У теорий, пытавшихся как-то объяснить возникновение жизни из неживых химических компонентов, возникали и другие трудности. Известно, например, что соединение относительно простых органических молекул в основные биополимеры (аминокислот — в белки, нуклеотидов — в нуклеиновые кислоты) идет с выделением воды. Элементарные принципы общей химии гласят, что в водных растворах, где вода заведомо в избытке, равновесие таких реакций будет сдвинуто в сторону не полимеризации, а гидролиза полимеров — то есть самопроизвольное возникновение сколько-нибудь длинных (хотя бы в несколько десятков звеньев) цепочек в таких условиях совершенно невероятно. Между тем у всех известных нам форм жизни эти процессы протекают исключительно в водной среде. Там их обеспечивают опять-таки специальные ферменты, затрачивая на это энергию. Фактически присоединение каждого звена представляет собой целую цепочку промежуточных реакций, точно состыкованных между собой. Но как и за счет чего это могло происходить на древней Земле?
Еще одна чисто химическая трудность состояла в том, что фосфор в неживой природе встречается только в виде химически инертных и почти не растворимых соединений вроде фосфата кальция. Между тем этот элемент абсолютно необходим для всех известных нам форм жизни: он входит в состав ДНК и РНК, его соединения используются как источник энергии для любых реакций, требующих энергетических затрат и т. д. Откуда брали его ранние живые или «протоживые» системы?
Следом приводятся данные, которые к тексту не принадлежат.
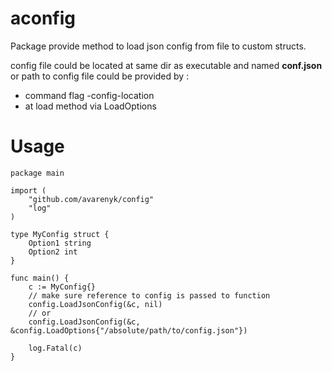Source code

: # aconfig

Package provide method to load json config from file to custom structs.

config file could be located at same dir as executable and named **conf.json**
or path to config file could be provided by :
- command flag -config-location
- at load method via LoadOptions

# Usage

```
package main

import (
	"github.com/avarenyk/config"
	"log"
)

type MyConfig struct {
	Option1 string
	Option2 int
}

func main() {
	c := MyConfig{}
	// make sure reference to config is passed to function
	config.LoadJsonConfig(&c, nil)
	// or
	config.LoadJsonConfig(&c, &config.LoadOptions{"/absolute/path/to/config.json"})

	log.Fatal(c)
}

```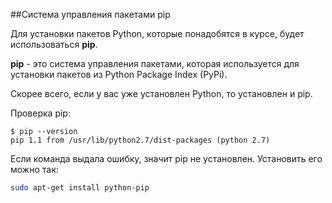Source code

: ##Система управления пакетами pip

Для установки пакетов Python, которые понадобятся в курсе, будет использоваться __pip__.

__pip__ - это система управления пакетами, которая используется для установки пакетов из Python Package Index (PyPi).


Скорее всего, если у вас уже установлен Python, то установлен и pip.

Проверка pip:
```
$ pip --version
pip 1.1 from /usr/lib/python2.7/dist-packages (python 2.7)
```

Если команда выдала ошибку, значит pip не установлен. Установить его можно так:
```bash
sudo apt-get install python-pip
```


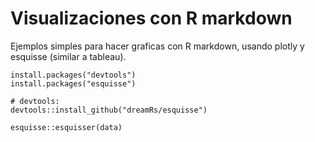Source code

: # Visualizaciones con R markdown

Ejemplos simples para hacer graficas con R markdown, usando plotly y esquisse (similar a tableau).

```
install.packages("devtools")
install.packages("esquisse")
```

```
# devtools:
devtools::install_github("dreamRs/esquisse")
```

```
esquisse::esquisser(data)
```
Трудности на пути теории абиогенеза (так стали называть все версии возникновения жизни, основанные на предположениях, что это происходило на Земле и исключительно посредством естественных процессов) были настолько велики, что многие — в том числе и выдающиеся умы — обратились мыслями к альтернативной возможности: жизнь не возникла на Земле, а была занесена на нее извне. Сторонниками этой гипотезы, получившей название теории панспермии, были Сванте Аррениус, Владимир Вернадский, Фрэнсис Крик; особенно горячо защищал ее выдающийся британский астрофизик Фред Хойл (с которым нам еще предстоит встретиться в следующей части этой книги). А ученик и постоянный соавтор Хойла Чандра Викрамасингхе и созданная им научная школа до сих пор пытаются найти хоть какие-то свидетельства внеземного происхождения жизни.